Eurostat, CEDEFOP, and other EU agencies have been looking into using the ISCO classification to
link job–worker characteristics like skill importance and level ratings to European jobs. O*NET is a
reliable source of occupational data for the European labour market because of its strong theoretical
and empirical basis and the similarities between the European and US economic systems.
Drawing on O\*NET necessitates mapping from one classification to another since the O\*NET
database classifies jobs differently than the EU. This is accomplished via a “concordance” (also known
as a “crosswalk” or “correspondence table”). We propose the a publicly accessible software for
methodologically transparent concordances, by constructing an R-package that we hope will greatly
reduce the expenses and time required to perform an approximate mapping between the two
categorization systems.

Understanding the variations in how jobs are organized in the US and the EU is necessary to realize
the necessity for a more granular concordance. While the SOC and the ISCO have similar goals, there
are significant distinctions in the organization and information included in occupational profiles. The
US SOC has 867 6-digit classifications for statistics reporting (e.g., number of people employed or
average wage). The EU ISCO, on the other hand, employs the ISCO 4-digit categorization, which has
436 unit groups, and adds an extra layer of information of approximately 3000 occupational
distinctions. Both systems group occupations according to a four-level hierarchy, with ISCO adding
an extra degree of detail.

# Crosswalks

This package introduces an alogithm that conducts approximate matching between the ISCO
and SOC classifications using concordances provided by the Institute for Structural
Research and Faculty of Economics, University of Warsaw. The crosswalks offer a complete
step-by-step mapping of O\*NET data to ISCO88 and ISCO-08 coding using an expanded version
of SOC-00 and SOC-10 coding. We propose a mapping method based on the aforementioned research
that converts measurements to the smallest possible unit of the target taxonomy, and then
performs an aggregation/estimate to the appropriate degree of detail.

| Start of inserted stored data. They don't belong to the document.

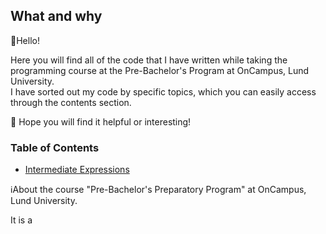 ## What and why

:wave:Hello!  

Here you will find all of the code that I have written while taking the programming course at the Pre-Bachelor's Program at OnCampus, Lund University. <br/> I have sorted out my code by specific topics, which you can easily access through the contents section.

🍎 Hope you will find it helpful or interesting!

### Table of Contents

* [Intermediate Expressions](https://github.com/EvgenJY2K2/Scientific-Computing-with-Python-Projects/blob/main/Intermediate%20Expressions.md)  

ℹ️About the course "Pre-Bachelor's Preparatory Program" at OnCampus, Lund University.  


It is a 

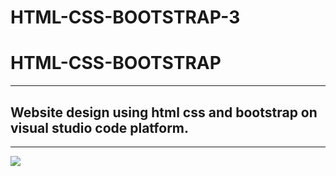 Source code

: # HTML-CSS-BOOTSTRAP-3
<h1><b>HTML-CSS-BOOTSTRAP</b></h1>
<hr>
<h2>Website design using html css and bootstrap on visual studio code platform.</h2>
<hr></hr>

![](boot.gif) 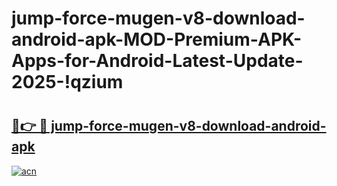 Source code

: # jump-force-mugen-v8-download-android-apk-MOD-Premium-APK-Apps-for-Android-Latest-Update-2025-!qzium

# <h2><a href="https://2l2cnz.esa.edu.pl?title=jump-force-mugen-v8-download-android-apk&ref=qzium">🔗👉 🔴 jump-force-mugen-v8-download-android-apk</a></h2>

[![acn](https://github.com/user-attachments/assets/0f9c940e-d8b0-45ae-aac7-cd30a18b3e1c)](https://2l2cnz.esa.edu.pl?title=jump-force-mugen-v8-download-android-apk&ref=qzium)

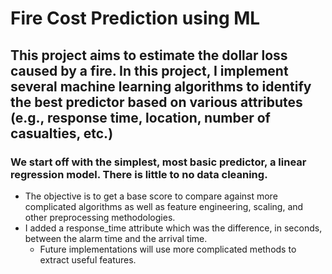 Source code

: # **Fire Cost Prediction using ML**

## This project aims to estimate the dollar loss caused by a fire. In this project, I implement several machine learning algorithms to identify the best predictor based on various attributes (e.g., response time, location, number of casualties, etc.)

### We start off with the simplest, most basic predictor, a linear regression model. There is little to no data cleaning. 
- The objective is to get a base score to compare against more complicated algorithms as well as feature engineering, scaling, and other preprocessing methodologies.
- I added a response_time attribute which was the difference, in seconds, between the alarm time and the arrival time.
  - Future implementations will use more complicated methods to extract useful features.
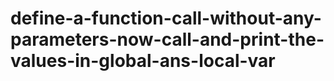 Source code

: # define-a-function-call-without-any-parameters-now-call-and-print-the-values-in-global-ans-local-var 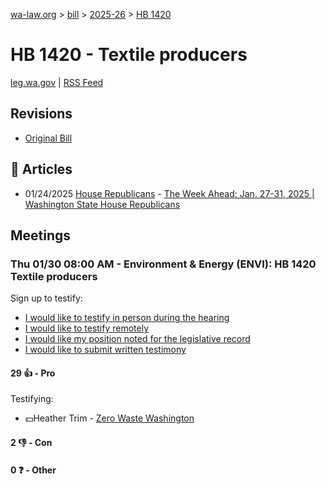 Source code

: [wa-law.org](/) > [bill](/bill/) > [2025-26](/bill/2025-26/) > [HB 1420](/bill/2025-26/hb/1420/)

# HB 1420 - Textile producers
[leg.wa.gov](https://app.leg.wa.gov/billsummary?BillNumber=1420&Year=2025&Initiative=false) | [RSS Feed](./rss.xml)

## Revisions
* [Original Bill](1/)

## 📰 Articles
* 01/24/2025 [House Republicans](/org/house_republicans/) - [The Week Ahead: Jan. 27-31, 2025 | Washington State House Republicans](https://houserepublicans.wa.gov/week/the-week-ahead-jan-27-31-2025/#:~:text=HB%201420)

## Meetings
### Thu 01/30 08:00 AM - Environment & Energy (ENVI): HB 1420 Textile producers
Sign up to testify:
* [I would like to testify in person during the hearing](https://app.leg.wa.gov/csi/Testifier/Add?chamber=House&mId=32560&aId=162227&caId=25145&tId=1)
* [I would like to testify remotely](https://app.leg.wa.gov/csi/Testifier/Add?chamber=House&mId=32560&aId=162227&caId=25145&tId=2)
* [I would like my position noted for the legislative record](https://app.leg.wa.gov/csi/Testifier/Add?chamber=House&mId=32560&aId=162227&caId=25145&tId=3)
* [I would like to submit written testimony](https://app.leg.wa.gov/csi/Testifier/Add?chamber=House&mId=32560&aId=162227&caId=25145&tId=4)

#### 29 👍 - Pro
Testifying:
* 💵Heather Trim - [Zero Waste Washington](/org/zero_waste_washington/)

#### 2 👎 - Con

#### 0 ❓ - Other
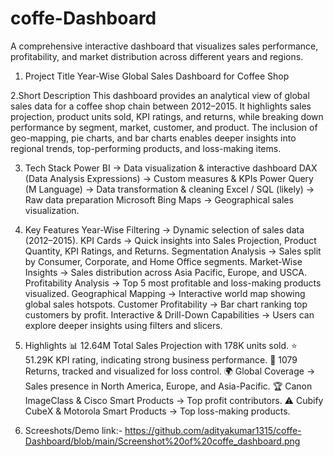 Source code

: # coffe-Dashboard

A comprehensive interactive dashboard that visualizes sales performance, profitability, and market distribution across different years and regions.

1. Project Title
    Year-Wise Global Sales Dashboard for Coffee Shop

2.Short Description
     This dashboard provides an analytical view of global sales data for a coffee shop chain between 2012–2015. It highlights sales projection, product units sold, KPI ratings, and returns, while breaking down performance by segment, market, customer, and product. The inclusion of geo-mapping, pie charts, and bar charts enables deeper insights into regional trends, top-performing products, and loss-making items.

3. Tech Stack
     Power BI → Data visualization & interactive dashboard
     DAX (Data Analysis Expressions) → Custom measures & KPIs
     Power Query (M Language) → Data transformation & cleaning
     Excel / SQL (likely) → Raw data preparation
     Microsoft Bing Maps → Geographical sales visualization.

4. Key Features
     Year-Wise Filtering → Dynamic selection of sales data (2012–2015).
     KPI Cards → Quick insights into Sales Projection, Product Quantity, KPI Ratings, and Returns.
     Segmentation Analysis → Sales split by Consumer, Corporate, and Home Office segments.
     Market-Wise Insights → Sales distribution across Asia Pacific, Europe, and USCA.
     Profitability Analysis → Top 5 most profitable and loss-making products visualized.
     Geographical Mapping → Interactive world map showing global sales hotspots.
     Customer Profitability → Bar chart ranking top customers by profit.
     Interactive & Drill-Down Capabilities → Users can explore deeper insights using filters and slicers.

5. Highlights
📊 12.64M Total Sales Projection with 178K units sold.
⭐ 51.29K KPI rating, indicating strong business performance.
🔄 1079 Returns, tracked and visualized for loss control.
🌍 Global Coverage → Sales presence in North America, Europe, and Asia-Pacific.
🏆 Canon ImageClass & Cisco Smart Products → Top profit contributors.
⚠️ Cubify CubeX & Motorola Smart Products → Top loss-making products.

6. Screeshots/Demo
   link:- https://github.com/adityakumar1315/coffe-Dashboard/blob/main/Screenshot%20of%20coffe_dashboard.png
    
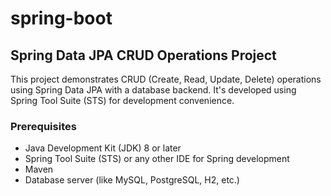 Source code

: # spring-boot
## Spring Data JPA CRUD Operations Project

This project demonstrates CRUD (Create, Read, Update, Delete) operations using Spring Data JPA with a database backend. It's developed using Spring Tool Suite (STS) for development convenience.

### Prerequisites

- Java Development Kit (JDK) 8 or later
- Spring Tool Suite (STS) or any other IDE for Spring development
- Maven
- Database server (like MySQL, PostgreSQL, H2, etc.)
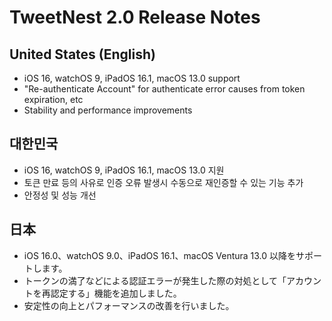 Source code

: # TweetNest 2.0 Release Notes

## United States (English)

* iOS 16, watchOS 9, iPadOS 16.1, macOS 13.0 support
* "Re-authenticate Account" for authenticate error causes from token expiration, etc
* Stability and performance improvements


## 대한민국

* iOS 16, watchOS 9, iPadOS 16.1, macOS 13.0 지원
* 토큰 만료 등의 사유로 인증 오류 발생시 수동으로 재인증할 수 있는 기능 추가
* 안정성 및 성능 개선

## 日本

* iOS 16.0、watchOS 9.0、iPadOS 16.1、macOS Ventura 13.0 以降をサポートします。
* トークンの満了などによる認証エラーが発生した際の対処として「アカウントを再認定する」機能を追加しました。
* 安定性の向上とパフォーマンスの改善を行いました。
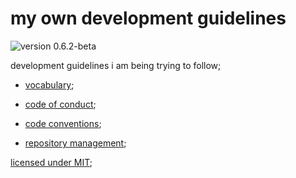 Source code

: # my own development guidelines

![version 0.6.2-beta](https://img.shields.io/badge/version-0.6.2--beta-informational?style=for-the-badge)

development guidelines i am being trying to follow;

- [vocabulary](./vocabulary.md);

- [code of conduct](./code_of_conduct.md);

- [code conventions](./code_conventions.md);

- [repository management](./repository_management.md);

[licensed under MIT](./license);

> "In case of raw-count data the `sum` by occupation group is used, else for composite
indicators the `mean` value is used by each occupational group of the target hierarchical level."

## Example (ISCO-SOC)

## Example

This is a basic example which shows you how to translate CEDEFOPs
"Importance of foundation skills" indicator given in ISCO(2008) to SOC(2010)
classification:

- For further details visit [CEDEFOPs skills
intelligence tool](https://www.cedefop.europa.eu/en/tools/skills-intelligence)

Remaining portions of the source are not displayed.